IAB GPP: The new IAB TCF replacement
The IAB presented its latest standard in September: IAB GPP. Here we explain what is behind it, how it is used and why GPP is becoming the replacement for IAB TCF v3.
IAB TCF v2 as a basis
In Europe, the IAB TCF v1 standard has been the measure of all things since 2018 when it comes to transmitting consent from websites to other market participants (usually advertisers). In 2020, a new version was released with IAB TCF v2, which brought various improvements. Since then, however, a lot has happened and many new requirements have been added that are not implemented in the TCF v2. This includes:
- The TCF is under criticism in Belgium in relation to various factors. Technically, an update is therefore required in order to be able to meet the new requirements of the authorities
- Since TCF v2, the use of the TCF has changed on the one hand (we see many more cases of publisher restrictions), on the other hand many new vendors have been included in the IAB’s GVL (“Global Vendor List”). Both ensure that the consent string grows and thus increasingly becomes a problem.
In addition to Europe, a number of other regions are now so far along that there is a need for a uniform consent standard. After Europe and California, it is also necessary to broadcast corresponding signals for Canada, Virginia, Colorado, Utah and Connecticut from January 1st, 2023. It can also be assumed that other regions will follow in the near future. However, the TCF is only designed for Europe (GDPR) and simply copying it each time will not be sustainable for providers in the long run. Therefore, a new solution is needed that addresses the problems of the TCF on the one hand and is flexible and broad enough to be implementable for many new regions on the other.
Global Privacy Platform
The answer to the above problems is now GPP or Global Privacy Platform. GPP, part of the IAB Tech Lab, is primarily a technical specification and not explicitly a “policy”. In particular, it regulates how the “Consent String” is structured, which APIs are available and how CMPs, publishers and vendors interact with each other. However, instead of specifying a fixed order as with the TCF, GPP only defines a “construction kit” of elements from which the regional specifications can then use. So if a region wants to offer a new technical solution tomorrow, it can do so very easily on the basis of GPP – without having to write huge and extensive technical specifications of its own. All the Region has to do is create a policy (the “Rules”) and write a Manfist. The latter regulates the technical structure of the information and automatically serves as the basis for all GPP functions.
Fibonacci to compression
One of the main problems of the IAB TCF v2 (Europe) is the growing size of the consent strings, also called TCString. While an “everything rejected” consent string is typically only around 60 characters long, an “everything accepted” consent string can be 300 or 500 characters long. If the provider list of the website is very long or there are publisher restrictions, a TCString can also be a few kilobytes (i.e. thousands of characters) long. Such long strings slow down web page loading speed, cause memory issues, and in some cases can even cause web pages to become inaccessible.
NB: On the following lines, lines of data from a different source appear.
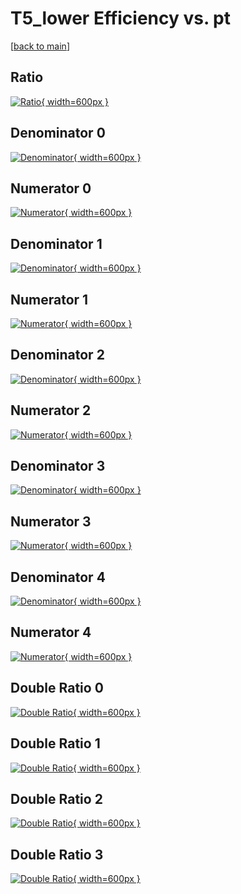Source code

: # T5_lower Efficiency vs. pt

[[back to main](./)]



## Ratio

[![Ratio](../mtv/var/T5_lower_xtr_211_-1_eff_pt.png){ width=600px }](../mtv/var/T5_lower_xtr_211_-1_eff_pt.pdf)

## Denominator 0

[![Denominator](../mtv/den/T5_lower_xtr_211_-1_eff_pt_den0.png){ width=600px }](../mtv/den/T5_lower_xtr_211_-1_eff_pt_den0.pdf)

## Numerator 0

[![Numerator](../mtv/num/T5_lower_xtr_211_-1_eff_pt_num0.png){ width=600px }](../mtv/num/T5_lower_xtr_211_-1_eff_pt_num0.pdf)

## Denominator 1

[![Denominator](../mtv/den/T5_lower_xtr_211_-1_eff_pt_den1.png){ width=600px }](../mtv/den/T5_lower_xtr_211_-1_eff_pt_den1.pdf)

## Numerator 1

[![Numerator](../mtv/num/T5_lower_xtr_211_-1_eff_pt_num1.png){ width=600px }](../mtv/num/T5_lower_xtr_211_-1_eff_pt_num1.pdf)

## Denominator 2

[![Denominator](../mtv/den/T5_lower_xtr_211_-1_eff_pt_den2.png){ width=600px }](../mtv/den/T5_lower_xtr_211_-1_eff_pt_den2.pdf)

## Numerator 2

[![Numerator](../mtv/num/T5_lower_xtr_211_-1_eff_pt_num2.png){ width=600px }](../mtv/num/T5_lower_xtr_211_-1_eff_pt_num2.pdf)

## Denominator 3

[![Denominator](../mtv/den/T5_lower_xtr_211_-1_eff_pt_den3.png){ width=600px }](../mtv/den/T5_lower_xtr_211_-1_eff_pt_den3.pdf)

## Numerator 3

[![Numerator](../mtv/num/T5_lower_xtr_211_-1_eff_pt_num3.png){ width=600px }](../mtv/num/T5_lower_xtr_211_-1_eff_pt_num3.pdf)

## Denominator 4

[![Denominator](../mtv/den/T5_lower_xtr_211_-1_eff_pt_den4.png){ width=600px }](../mtv/den/T5_lower_xtr_211_-1_eff_pt_den4.pdf)

## Numerator 4

[![Numerator](../mtv/num/T5_lower_xtr_211_-1_eff_pt_num4.png){ width=600px }](../mtv/num/T5_lower_xtr_211_-1_eff_pt_num4.pdf)

## Double Ratio 0

[![Double Ratio](../mtv/ratio/T5_lower_xtr_211_-1_eff_pt_ratio0.png){ width=600px }](../mtv/ratio/T5_lower_xtr_211_-1_eff_pt_ratio0.pdf)

## Double Ratio 1

[![Double Ratio](../mtv/ratio/T5_lower_xtr_211_-1_eff_pt_ratio1.png){ width=600px }](../mtv/ratio/T5_lower_xtr_211_-1_eff_pt_ratio1.pdf)

## Double Ratio 2

[![Double Ratio](../mtv/ratio/T5_lower_xtr_211_-1_eff_pt_ratio2.png){ width=600px }](../mtv/ratio/T5_lower_xtr_211_-1_eff_pt_ratio2.pdf)

## Double Ratio 3

[![Double Ratio](../mtv/ratio/T5_lower_xtr_211_-1_eff_pt_ratio3.png){ width=600px }](../mtv/ratio/T5_lower_xtr_211_-1_eff_pt_ratio3.pdf)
The solution to the problem is called Fibonacci. Around the year 1202, the Italian mathematician devised a mathematical sequence that could be used to simply describe numbers. Transferred to today’s computer systems, the number sequences are ultimately used for compression: instead of many long bit chains with the IAB TCF v2, the GPP simply compresses number sequences with Fibonacci numbers into very short bit sequences. And the result is impressive: While the length of reject consent strings remains more or less the same, it shrinks by 70% in some cases, especially in the case of long consent strings. An IAB TCF consent string that was previously 1000 characters long could be represented with GPP with only about 300 characters.
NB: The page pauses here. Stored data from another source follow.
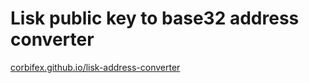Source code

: # Lisk public key to base32 address converter

[corbifex.github.io/lisk-address-converter](https://corbifex.github.io/lisk-address-converter/)
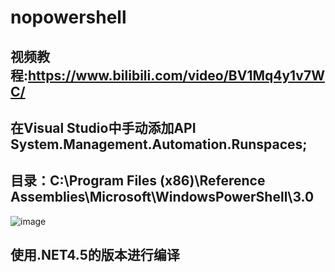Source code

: # nopowershell
## 视频教程:https://www.bilibili.com/video/BV1Mq4y1v7WC/

## 在Visual Studio中手动添加API System.Management.Automation.Runspaces;
## 目录：C:\Program Files (x86)\Reference Assemblies\Microsoft\WindowsPowerShell\3.0
![image](https://user-images.githubusercontent.com/89376703/159158375-8af7d9ec-e313-47b5-944c-41ec3f27fcf9.png)

## 使用.NET4.5的版本进行编译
IAB TCF Canada and US states as the first test
Canada will be the first region to use the new GPP standard. The IAB TCF Canada is served exclusively via GPP: If a publisher or vendor wants to use the signals for the Canadian market, he (only) has to implement GPP. Although the TCF Canada is largely a 1:1 copy of the IAB TCF v2 (Europe), it differs technically in terms of the access route and the coding.
In addition to Canada, new data protection laws will also come into force or be implemented by the authorities in various US states on January 1st, 2023. In addition to the IAB TCF Canada, the IAB will probably publish further GPP specifications for Colorado, Utah or Virginia this month.
consent manager and GPP
The consentmanager team played a key role in the development of GPP. For example, the consentmanager CEO, Jan Winkler, is the main developer behind the technical specification of GPP at the IAB and is therefore responsible for the design and implementation of the new standard at the IAB. No other CMP has had such a strong impact on the new standard. This is a particular advantage for consentmanager customers: Since all technical specifications of the IAB had to be tested beforehand, consentmanager already has all the components that will make up the GPP in the future. consentmanager will therefore be the first CMP to fully support the new standard. Customers who want to use GPP for Canada, Colorado, Utah, Virginia, Connecticut or Europe can do so since our October update. consentmanager customers are (once again) months ahead of all other providers and can thus secure a better market position.